Aim of the exercise
The lines from the top of the data down to the line with "именем уже существует." should be repeated exactly, both ends included.

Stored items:

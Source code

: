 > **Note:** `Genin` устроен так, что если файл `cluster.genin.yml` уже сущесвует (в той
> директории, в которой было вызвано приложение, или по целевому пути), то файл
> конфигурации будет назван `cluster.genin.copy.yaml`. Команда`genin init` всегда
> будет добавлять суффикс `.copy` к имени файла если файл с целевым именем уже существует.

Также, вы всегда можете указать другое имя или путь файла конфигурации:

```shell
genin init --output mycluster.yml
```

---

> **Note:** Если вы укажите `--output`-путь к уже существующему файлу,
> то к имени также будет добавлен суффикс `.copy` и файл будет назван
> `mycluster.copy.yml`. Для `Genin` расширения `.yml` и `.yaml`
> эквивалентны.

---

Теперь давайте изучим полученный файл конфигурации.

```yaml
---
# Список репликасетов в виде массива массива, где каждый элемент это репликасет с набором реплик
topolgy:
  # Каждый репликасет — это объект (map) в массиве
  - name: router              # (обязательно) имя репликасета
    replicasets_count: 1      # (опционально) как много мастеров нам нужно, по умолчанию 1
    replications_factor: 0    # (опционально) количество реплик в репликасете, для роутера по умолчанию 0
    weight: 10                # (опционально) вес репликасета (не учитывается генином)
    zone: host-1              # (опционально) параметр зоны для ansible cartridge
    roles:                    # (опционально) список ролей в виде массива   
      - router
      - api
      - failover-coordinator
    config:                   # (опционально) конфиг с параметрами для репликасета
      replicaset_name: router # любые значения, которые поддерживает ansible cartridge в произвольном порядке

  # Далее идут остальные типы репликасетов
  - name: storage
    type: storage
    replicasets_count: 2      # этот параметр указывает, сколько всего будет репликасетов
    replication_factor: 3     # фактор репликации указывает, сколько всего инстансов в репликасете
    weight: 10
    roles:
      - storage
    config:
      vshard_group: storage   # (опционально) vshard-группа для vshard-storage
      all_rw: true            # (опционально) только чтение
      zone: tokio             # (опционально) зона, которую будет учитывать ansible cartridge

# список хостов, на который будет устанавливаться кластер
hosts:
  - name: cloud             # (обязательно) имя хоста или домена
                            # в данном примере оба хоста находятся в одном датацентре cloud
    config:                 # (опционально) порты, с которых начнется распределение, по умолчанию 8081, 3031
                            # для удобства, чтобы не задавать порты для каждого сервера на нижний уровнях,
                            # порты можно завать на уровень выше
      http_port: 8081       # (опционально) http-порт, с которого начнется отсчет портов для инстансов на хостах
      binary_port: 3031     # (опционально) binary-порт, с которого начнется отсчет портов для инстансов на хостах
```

Answer to this exercise
Source code

: > **Note:** `Genin` устроен так, что если файл `cluster.genin.yml` уже сущесвует (в той
> директории, в которой было вызвано приложение, или по целевому пути), то файл
> конфигурации будет назван `cluster.genin.copy.yaml`. Команда`genin init` всегда
> будет добавлять суффикс `.copy` к имени файла если файл с целевым именем уже существует.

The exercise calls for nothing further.